Os pesquisadores sugeriram que as diferenças geográficas nas crenças refletem fatores culturais, religiosos e econômicos complexos. Um exemplo de fator cultural é a exposição a mercados molhados na China. Um exemplo de fator religioso é a interpretação do abate halal nos países de maioria muçulmana. Um fator econômico é o nível de desenvolvimento: Em países com alta pobreza, como Bangladesh, a preocupação com a fome humana pode se sobrepor à preocupação com o bem-estar dos animais.
De modo geral, o conhecimento e as percepções sobre o abate variavam conforme a localidade — embora a preocupação em reduzir o sofrimento dos animais durante o abate fosse comum em 13 dos 14 estudos.
Este estudo oferece uma comparação útil das percepções sobre o abate de animais em diversas regiões do mundo. No entanto, o estudo apresenta várias limitações. Em primeiro lugar, os resultados podem ser afetados pelo viés da desejabilidade social. Em segundo lugar, o perfil demográfico dos participantes pode diferir da população geral dos países. Por exemplo, 23% dos participantes australianos afirmaram que não consumiam animais, mas apenas 12% da população total da Austrália não come animais. Uma terceira limitação é que o estudo pode não ter conseguido abranger subculturas e sub-regiões (por exemplo, áreas rurais versus áreas urbanas). E, em quarto lugar, pode ter havido problemas com as traduções dos questionários, pois a linguagem relacionada ao bem-estar dos animais apresenta diferenças subtis, mas significativas.
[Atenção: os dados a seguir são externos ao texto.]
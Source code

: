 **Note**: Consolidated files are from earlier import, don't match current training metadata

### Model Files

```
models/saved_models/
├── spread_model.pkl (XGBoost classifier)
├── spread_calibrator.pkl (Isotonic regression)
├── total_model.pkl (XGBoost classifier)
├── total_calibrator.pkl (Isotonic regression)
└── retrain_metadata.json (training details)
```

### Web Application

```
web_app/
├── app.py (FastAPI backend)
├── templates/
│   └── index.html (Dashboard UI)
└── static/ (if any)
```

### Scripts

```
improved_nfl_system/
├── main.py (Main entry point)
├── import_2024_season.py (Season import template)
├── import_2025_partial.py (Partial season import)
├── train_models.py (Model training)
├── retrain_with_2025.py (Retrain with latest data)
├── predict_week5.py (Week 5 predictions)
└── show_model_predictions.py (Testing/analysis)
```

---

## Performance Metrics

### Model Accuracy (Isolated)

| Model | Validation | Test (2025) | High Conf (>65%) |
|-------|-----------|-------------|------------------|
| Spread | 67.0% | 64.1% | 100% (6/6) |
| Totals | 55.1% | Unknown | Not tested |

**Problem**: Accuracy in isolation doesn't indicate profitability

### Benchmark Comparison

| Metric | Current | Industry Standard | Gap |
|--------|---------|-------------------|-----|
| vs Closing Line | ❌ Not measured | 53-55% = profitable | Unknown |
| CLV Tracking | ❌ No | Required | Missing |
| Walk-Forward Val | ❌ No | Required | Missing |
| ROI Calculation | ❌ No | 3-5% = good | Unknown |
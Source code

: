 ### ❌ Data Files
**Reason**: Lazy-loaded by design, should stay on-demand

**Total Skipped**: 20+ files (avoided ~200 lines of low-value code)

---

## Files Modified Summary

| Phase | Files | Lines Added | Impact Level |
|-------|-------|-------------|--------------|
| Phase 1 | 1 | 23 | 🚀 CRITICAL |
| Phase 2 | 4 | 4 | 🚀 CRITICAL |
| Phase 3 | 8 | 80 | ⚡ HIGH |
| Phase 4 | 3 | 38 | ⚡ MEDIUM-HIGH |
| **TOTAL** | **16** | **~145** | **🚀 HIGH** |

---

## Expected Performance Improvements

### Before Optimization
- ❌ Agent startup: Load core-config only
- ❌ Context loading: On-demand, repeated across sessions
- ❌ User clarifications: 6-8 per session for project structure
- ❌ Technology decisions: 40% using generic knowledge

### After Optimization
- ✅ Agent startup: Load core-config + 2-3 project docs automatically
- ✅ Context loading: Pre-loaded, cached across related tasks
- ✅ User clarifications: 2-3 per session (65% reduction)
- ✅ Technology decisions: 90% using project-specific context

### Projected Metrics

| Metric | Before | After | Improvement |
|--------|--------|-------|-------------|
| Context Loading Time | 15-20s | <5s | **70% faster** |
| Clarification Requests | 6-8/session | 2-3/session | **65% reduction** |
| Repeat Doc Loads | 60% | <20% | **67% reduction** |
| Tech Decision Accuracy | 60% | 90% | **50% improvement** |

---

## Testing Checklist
Apesar das limitações, este estudo mostra que há uma necessidade global de educar as pessoas sobre o abate. Para uma educação eficaz, os defensores dos animais precisam compreender as crenças regionais e criar colaborações locais. Ao se conectarem com os locais, os defensores dos animais podem enfatizar a crença comum e compartilhada de que é importante reduzir o sofrimento dos animais durante o abate. Eles também podem prestar atenção especial aos termos regionais relacionados ao bem-estar dos animais. Dentro dessa abordagem respeitosa e colaborativa, os defensores dos animais podem fornecer informações precisas sobre a realidade das práticas de abate e atordoamento em locais e países específicos.